Al-Sarraj made the assertion on Wednesday evening at the fifth African Union-European Union (AU-EU) Summit now underway in the Ivorian city of Abidjan.
The vast majority of undocumented migrants -- some 95 percent -- hail from African countries, he said.
According to al-Sarraj, roughly 20,000 undocumented migrants -- about 4 percent of the total -- were currently residing in government-run shelters that have been set up across the country.
The rest, he said, had been absorbed by the local labor market despite what he described as Libya’s “difficult” economic circumstances.
In recent years, Libya has become a transit hub for undocumented African migrants seeking greener pastures in Europe.
Many of these end up being recruited by armed militias or exploited by local terrorist groups.

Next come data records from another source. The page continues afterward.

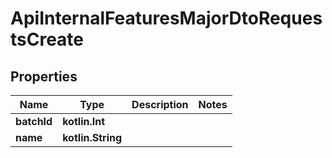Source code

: 
# ApiInternalFeaturesMajorDtoRequestsCreate

## Properties
| Name | Type | Description | Notes |
| ------------ | ------------- | ------------- | ------------- |
| **batchId** | **kotlin.Int** |  |  |
| **name** | **kotlin.String** |  |  |




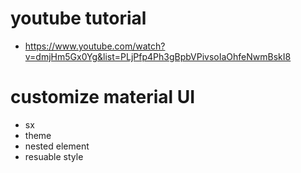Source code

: # youtube tutorial

- https://www.youtube.com/watch?v=dmjHm5Gx0Yg&list=PLjPfp4Ph3gBpbVPivsoIaOhfeNwmBskI8

# customize material UI

- sx
- theme
- nested element
- resuable style
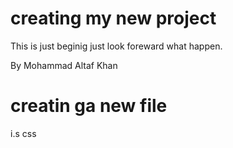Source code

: # creating my new project 
This is just beginig just look foreward what happen.

By Mohammad Altaf Khan

# creatin ga new file
i.s css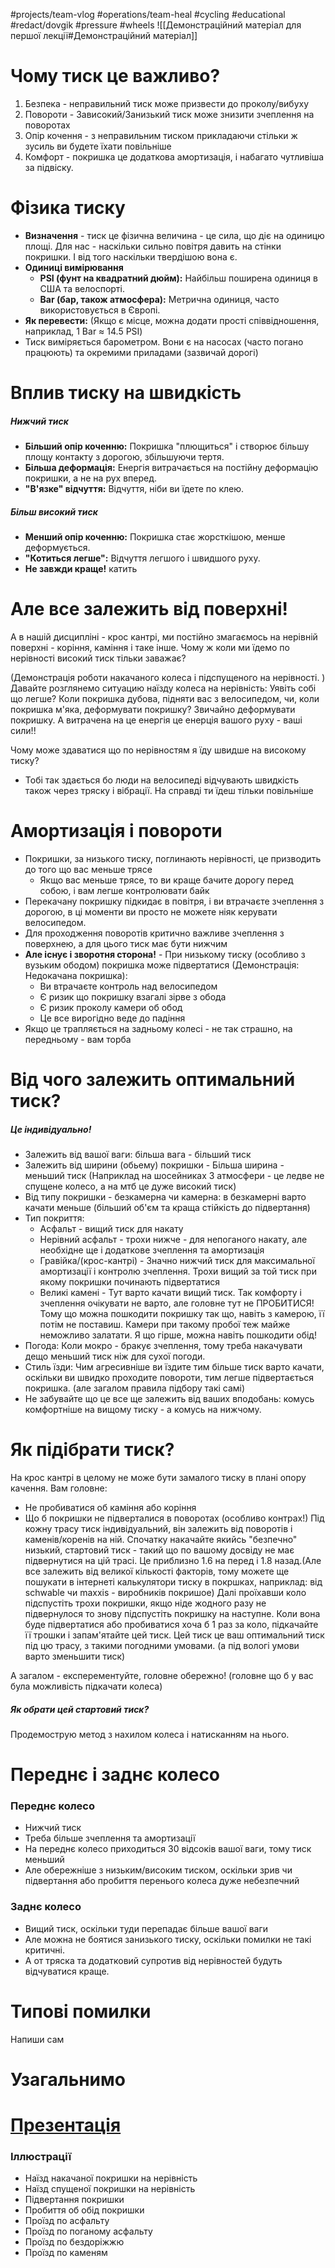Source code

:  #projects/team-vlog #operations/team-heal #cycling #educational #redact/dovgik #pressure #wheels 
![[Демонстраційний матеріал для першої лекції#Демонстраційний матеріал]]
# Чому тиск це важливо?
1. Безпека - неправильний тиск може призвести до проколу/вибуху
2. Повороти - Зависокий/Занизький тиск може знизити зчеплення на поворотах
3. Опір кочення - з неправильним тиском прикладаючи стільки ж зусиль ви будете їхати повільніше
4. Комфорт - покришка це додаткова амортизація, і набагато чутливіша за підвіску. 
# Фізика тиску
- **Визначення** - тиск це фізична величина - це сила, що діє на одиницю площі. Для нас - наскільки сильно повітря давить на стінки покришки. І від того наскільки твердішою вона є. 
- **Одиниці вимірювання**
	- **PSI (фунт на квадратний дюйм):** Найбільш поширена одиниця в США та велоспорті.
	- **Bar (бар, також атмосфера):** Метрична одиниця, часто використовується в Європі.
- **Як перевести:** (Якщо є місце, можна додати прості співвідношення, наприклад, 1 Bar ≈ 14.5 PSI)
- Тиск виміряється барометром. Вони є на насосах (часто погано працюють) та окремими приладами (зазвичай дорогі)
# Вплив тиску на швидкість
##### Нижчий тиск
- **Більший опір коченню:** Покришка "плющиться" і створює більшу площу контакту з дорогою, збільшуючи тертя.
- **Більша деформація:** Енергія витрачається на постійну деформацію покришки, а не на рух вперед.
- **"В'язке" відчуття:** Відчуття, ніби ви їдете по клею.
##### Більш високий тиск
- **Менший опір коченню:** Покришка стає жорсткішою, менше деформується.
- **"Котиться легше":** Відчуття легшого і швидшого руху.
- **Не завжди краще!** катить
# Але все залежить від поверхні!
А в нашій дисципліні - крос кантрі, ми постійно змагаємось на нерівній поверхні - коріння, каміння і таке інше. Чому ж коли ми їдемо по нерівності високий тиск тільки заважає?

(Демонстрація роботи накачаного колеса і підспущеного на нерівності. )
Давайте розглянемо ситуацию наїзду колеса на нерівність: Уявіть собі що легше? Коли покришка дубова, підняти вас з велосипедом, чи, коли покришка м'яка, деформувати покришку? Звичайно деформувати покришку. А витрачена на це енергія це енерція вашого руху - ваші сили!!

Чому може здаватися що по нерівностям я їду швидше на високому тиску? 
- Тобі так здається бо люди на велосипеді відчувають швидкість також через тряску і вібрації. На справді ти їдеш тільки повільніше
# Амортизація і повороти
- Покришки, за низького тиску, поглинають нерівності, це призводить до того що вас меньше трясе
	- Якщо вас меньше трясе, то ви краще бачите дорогу перед собою, і вам легше контролювати байк
- Перекачану покришку підкидає в повітря, і ви втрачаєте зчеплення з дорогою, в ці моменти ви просто не можете ніяк керувати велосипедом. 
- Для проходження поворотів критично важливе зчеплення з поверхнею, а для цього тиск має бути нижчим
- **Але існує і зворотня сторона!** - При низькому тиску (особливо з вузьким ободом) покришка може підвертатися (Демонстрація: Недокачана покришка):
	- Ви втрачаєте контроль над велосипедом
	- Є ризик що покришку взагалі зірве з обода
	- Є ризик проколу камери об обод
	- Це все вирогідно веде до падіння 
- Якщо це трапляється на задньому колесі - не так страшно, на передньому - вам торба
# Від чого залежить оптимальний тиск?
##### Це індивідуально!
- Залежить від вашої ваги: більша вага - більший тиск
- Залежить від ширини (обьему) покришки - Більша ширина - меньший тиск
  (Наприклад на шосейниках 3 атмосфери - це ледве не спущене колесо, а на мтб це дуже високий тиск)
- Від типу покришки - безкамерна чи камерна: в безкамерні варто качати меньше (більший об'єм та краща стійкість до підвертання)
- Тип покриття: 
	- Асфальт - вищий тиск для накату
	- Нерівний асфальт - трохи нижче - для непоганого накату, але необхідне ще і додаткове зчеплення та амортизація
	- Гравійка/(крос-кантрі) - Значно нижчий тиск для максимальної амортизації і контролю зчеплення. Трохи вищий за той тиск при якому покришки починають підвертатися
	- Великі камені - Тут варто качати вищий тиск. Так комфорту і зчеплення очікувати не варто, але головне тут не ПРОБИТИСЯ! Тому що можна пошкодити покришку так що, навіть з камерою, її потім не поставиш. Камери при такому пробої теж майже неможливо залатати. Я що гірше, можна навіть пошкодити обід!
- Погода: Коли мокро - бракує зчеплення, тому треба накачувати дещо меньший тиск ніж для сухої погоди. 
- Стиль їзди: Чим агресивніше ви їздите тим більше тиск варто качати, оскільки ви швидко проходите повороти, тим легше підвертається покришка. (але загалом правила підбору такі самі)
- Не забувайте що це все ще залежить від ваших вподобань: комусь комфортніше на вищому тиску - а комусь на нижчому. 
# Як підібрати тиск?
На крос кантрі в целому не може бути замалого тиску в плані опору качення. 
Вам головне:
- Не пробиватися об каміння або коріння
- Що б покришки не підверталися в поворотах (особливо контрах!)
Під кожну трасу тиск індивідуальний, він залежить від поворотів і каменів/коренів на ній. Спочатку накачайте якийсь "безпечно" низький, стартовий тиск - такий що по вашому досвіду не має підвернутися на цій трасі. Це приблизно 1.6 на перед і 1.8 назад.(Але все залежить від великої кількості факторів, тому можете ще пошукати в інтернеті калькулятори тиску в покршках, наприклад: від schwable чи maxxis - виробників покришое) Далі проїхавши коло підспустіть трохи покришки, якщо ніде жодного разу не підвернулося то знову підспустіть покришку на наступне. Коли вона буде підвертатися або пробиватися хоча б 1 раз за коло, підкачайте її трошки і запам'ятайте цей тиск. Цей тиск це ваш оптимальний тиск під цю трасу, з такими погодними умовами. (а під вологі умови варто зменьшити тиск)

А загалом - експерементуйте, головне обережно! (головне що б у вас була можливість підкачати колеса)
##### Як обрати цей стартовий тиск?
Продемострую метод з нахилом колеса і натисканням на нього. 
# Переднє і заднє колесо
### Переднє колесо
- Нижчий тиск
- Треба більше зчеплення та амортизації
- На переднє колесо приходиться 30 відсоків вашої ваги, тому тиск меньший
- Але обережніше з низьким/високим тиском, оскільки зрив чи підвертання або пробиття перенього колеса дуже небезпечний
### Заднє колесо
- Вищий тиск, оскільки туди перепадає більше вашої ваги
- Але можна не боятися занизького тиску, оскільки помилки не такі критичні. 
- А от тряска та додатковий супротив від нерівностей будуть відчуватися краще. 
# Типові помилки

Напиши сам
# Узагальнимо 

# [Презентація]()
### Іллюстрації 
- Наїзд накачаної покришки на нерівність
- Наїзд спущеної покришки на нерівність
- Підвертання покришки 
- Пробиття об обід покришки
- Проїзд по асфальту
- Проїзд по поганому асфальту
- Проїзд по бездоріжжю 
- Проїзд по каменям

Libya has remained dogged by violence and chaos since 2011, when a bloody uprising led to the ouster and death of longtime President Muammar Gaddafi after more than four decades in power.
The ensuing power vacuum led to the emergence of several competing seats of government and a host of heavily-armed militia groups.
-Slavery
Earlier this month, U.S. television network CNN reported that many African migrants in Libya had been captured by local criminal gangs and sold into slavery in lawless regions near Tripoli.
On Wednesday, Moroccan King Mohammed VI condemned these practices, which he described as “incompatible with basic human rights and values”.
He made the remarks in a written statement read out at the AU-EU Summit.
"These practices, perpetrated by armed militias outside the control of the Libyan government, are incompatible with basic human rights and the values and traditions of the Libyan people," he asserted.